De beste promotor is echter koningin Máxima, erevoorzitter van MIND Us. Toen de stichting eind maart werd opgericht, sprak zij openlijk over haar persoonlijke motivatie om mee te doen. ‘Het heeft te maken met de dood van mijn zusje Inéz. Toen zij overleed, was zij 33 jaar. Dan word je overspoeld door veel gevoelens, van verdriet, verlies, machteloosheid. Ik merkte dat ik daar niet alleen in was. Ik ben me er toen verder in gaan verdiepen: hoe kun je iemand met mentale problemen echt helpen?’
Desgevraagd zegt koningin Máxima dat het erevoorzitterschap in de basis wellicht een symbolische functie is, maar dat dat niet betekent dat zij niets van zich zal laten horen. ‘Als erevoorzitter wil ik mensen verbinden. Ik wil wetenschappers, beleidsmakers en jongeren samenbrengen.’ MIND Us is er echt vóór jongeren, benadrukt ze. ‘We willen hun aandacht, energie en een stem geven.’

Pressurecooker

De koningin was intensief betrokken bij de kwartiermakerfase van het MIND Us-programma. In zes maanden tijd hebben diverse werkbezoeken plaatsgevonden, er was een designdag waarop jongeren konden meedenken over de doelstellingen en er was een interactieve sessie over verschillende gezichten van sociale media. MIND Us wil niet het wiel opnieuw uitvinden, maar  vooral versterken wat er al is en aansluiten bij de behoefte van jongeren zelf. Uit gesprekken met jongeren, wetenschappers, psychologen en artsen heeft koningin Máxima in die periode veel geleerd. ‘Veel jongeren hebben het gevoel in een pressurecooker te zitten. Alles moet leuk zijn, alles moet succesvol zijn. Uit angst om iets te missen rennen ze zichzelf soms voorbij. Daarom moeten we psychische problemen uit de taboesfeer halen, om snel in actie te kunnen komen als ze de kop opsteken. Gevoelens delen met leeftijdgenoten of andere mensen die jongeren vertrouwen kan daarbij helpen.’

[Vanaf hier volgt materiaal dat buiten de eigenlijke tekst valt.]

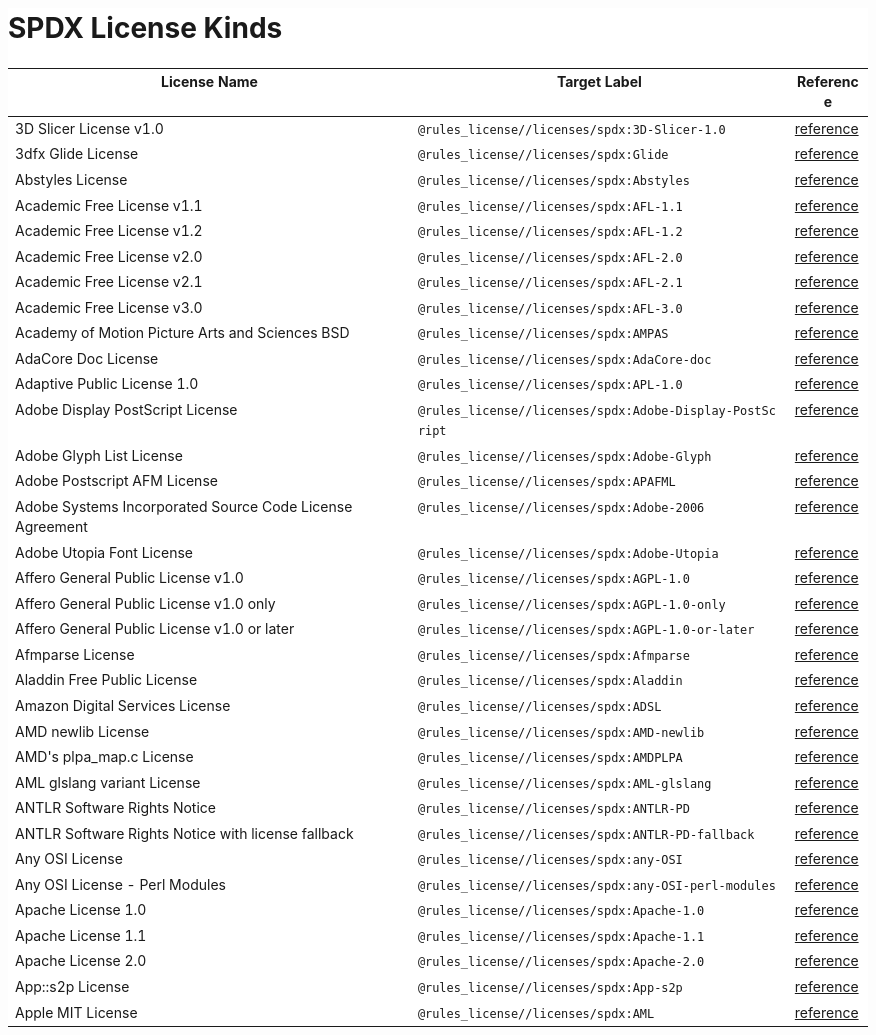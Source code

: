 # SPDX License Kinds

| License Name | Target Label | Reference |
|--------------|--------------|-----------|
| 3D Slicer License v1.0 | `@rules_license//licenses/spdx:3D-Slicer-1.0` | [reference](https://spdx.org/licenses/3D-Slicer-1.0.html) |
| 3dfx Glide License | `@rules_license//licenses/spdx:Glide` | [reference](https://spdx.org/licenses/Glide.html) |
| Abstyles License | `@rules_license//licenses/spdx:Abstyles` | [reference](https://spdx.org/licenses/Abstyles.html) |
| Academic Free License v1.1 | `@rules_license//licenses/spdx:AFL-1.1` | [reference](https://spdx.org/licenses/AFL-1.1.html) |
| Academic Free License v1.2 | `@rules_license//licenses/spdx:AFL-1.2` | [reference](https://spdx.org/licenses/AFL-1.2.html) |
| Academic Free License v2.0 | `@rules_license//licenses/spdx:AFL-2.0` | [reference](https://spdx.org/licenses/AFL-2.0.html) |
| Academic Free License v2.1 | `@rules_license//licenses/spdx:AFL-2.1` | [reference](https://spdx.org/licenses/AFL-2.1.html) |
| Academic Free License v3.0 | `@rules_license//licenses/spdx:AFL-3.0` | [reference](https://spdx.org/licenses/AFL-3.0.html) |
| Academy of Motion Picture Arts and Sciences BSD | `@rules_license//licenses/spdx:AMPAS` | [reference](https://spdx.org/licenses/AMPAS.html) |
| AdaCore Doc License | `@rules_license//licenses/spdx:AdaCore-doc` | [reference](https://spdx.org/licenses/AdaCore-doc.html) |
| Adaptive Public License 1.0 | `@rules_license//licenses/spdx:APL-1.0` | [reference](https://spdx.org/licenses/APL-1.0.html) |
| Adobe Display PostScript License | `@rules_license//licenses/spdx:Adobe-Display-PostScript` | [reference](https://spdx.org/licenses/Adobe-Display-PostScript.html) |
| Adobe Glyph List License | `@rules_license//licenses/spdx:Adobe-Glyph` | [reference](https://spdx.org/licenses/Adobe-Glyph.html) |
| Adobe Postscript AFM License | `@rules_license//licenses/spdx:APAFML` | [reference](https://spdx.org/licenses/APAFML.html) |
| Adobe Systems Incorporated Source Code License Agreement | `@rules_license//licenses/spdx:Adobe-2006` | [reference](https://spdx.org/licenses/Adobe-2006.html) |
| Adobe Utopia Font License | `@rules_license//licenses/spdx:Adobe-Utopia` | [reference](https://spdx.org/licenses/Adobe-Utopia.html) |
| Affero General Public License v1.0 | `@rules_license//licenses/spdx:AGPL-1.0` | [reference](https://spdx.org/licenses/AGPL-1.0.html) |
| Affero General Public License v1.0 only | `@rules_license//licenses/spdx:AGPL-1.0-only` | [reference](https://spdx.org/licenses/AGPL-1.0-only.html) |
| Affero General Public License v1.0 or later | `@rules_license//licenses/spdx:AGPL-1.0-or-later` | [reference](https://spdx.org/licenses/AGPL-1.0-or-later.html) |
| Afmparse License | `@rules_license//licenses/spdx:Afmparse` | [reference](https://spdx.org/licenses/Afmparse.html) |
| Aladdin Free Public License | `@rules_license//licenses/spdx:Aladdin` | [reference](https://spdx.org/licenses/Aladdin.html) |
| Amazon Digital Services License | `@rules_license//licenses/spdx:ADSL` | [reference](https://spdx.org/licenses/ADSL.html) |
| AMD newlib License | `@rules_license//licenses/spdx:AMD-newlib` | [reference](https://spdx.org/licenses/AMD-newlib.html) |
| AMD's plpa_map.c License | `@rules_license//licenses/spdx:AMDPLPA` | [reference](https://spdx.org/licenses/AMDPLPA.html) |
| AML glslang variant License | `@rules_license//licenses/spdx:AML-glslang` | [reference](https://spdx.org/licenses/AML-glslang.html) |
| ANTLR Software Rights Notice | `@rules_license//licenses/spdx:ANTLR-PD` | [reference](https://spdx.org/licenses/ANTLR-PD.html) |
| ANTLR Software Rights Notice with license fallback | `@rules_license//licenses/spdx:ANTLR-PD-fallback` | [reference](https://spdx.org/licenses/ANTLR-PD-fallback.html) |
| Any OSI License | `@rules_license//licenses/spdx:any-OSI` | [reference](https://spdx.org/licenses/any-OSI.html) |
| Any OSI License - Perl Modules | `@rules_license//licenses/spdx:any-OSI-perl-modules` | [reference](https://spdx.org/licenses/any-OSI-perl-modules.html) |
| Apache License 1.0 | `@rules_license//licenses/spdx:Apache-1.0` | [reference](https://spdx.org/licenses/Apache-1.0.html) |
| Apache License 1.1 | `@rules_license//licenses/spdx:Apache-1.1` | [reference](https://spdx.org/licenses/Apache-1.1.html) |
| Apache License 2.0 | `@rules_license//licenses/spdx:Apache-2.0` | [reference](https://spdx.org/licenses/Apache-2.0.html) |
| App::s2p License | `@rules_license//licenses/spdx:App-s2p` | [reference](https://spdx.org/licenses/App-s2p.html) |
| Apple MIT License | `@rules_license//licenses/spdx:AML` | [reference](https://spdx.org/licenses/AML.html) |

Tips voor een mentaal gezonde jeugd

Tips van MIND Us voor gemeenten voor een mentaal gezonde jeugd:

  • Geef de jongeren een stem in de gemeente en ga met hen in gesprek.
  • Zorg voor een vertrouwde en veilige inloopvoorziening waar jongeren binnen kunnen lopen om laagdrempelig en anoniem over hun mentale gezondheid te praten (liefst met ervaringsdeskundigen).
  • Ga in gesprek met (alle lagen van) het onderwijs over hun bijdrage aan de mentale gezondheid van jongeren.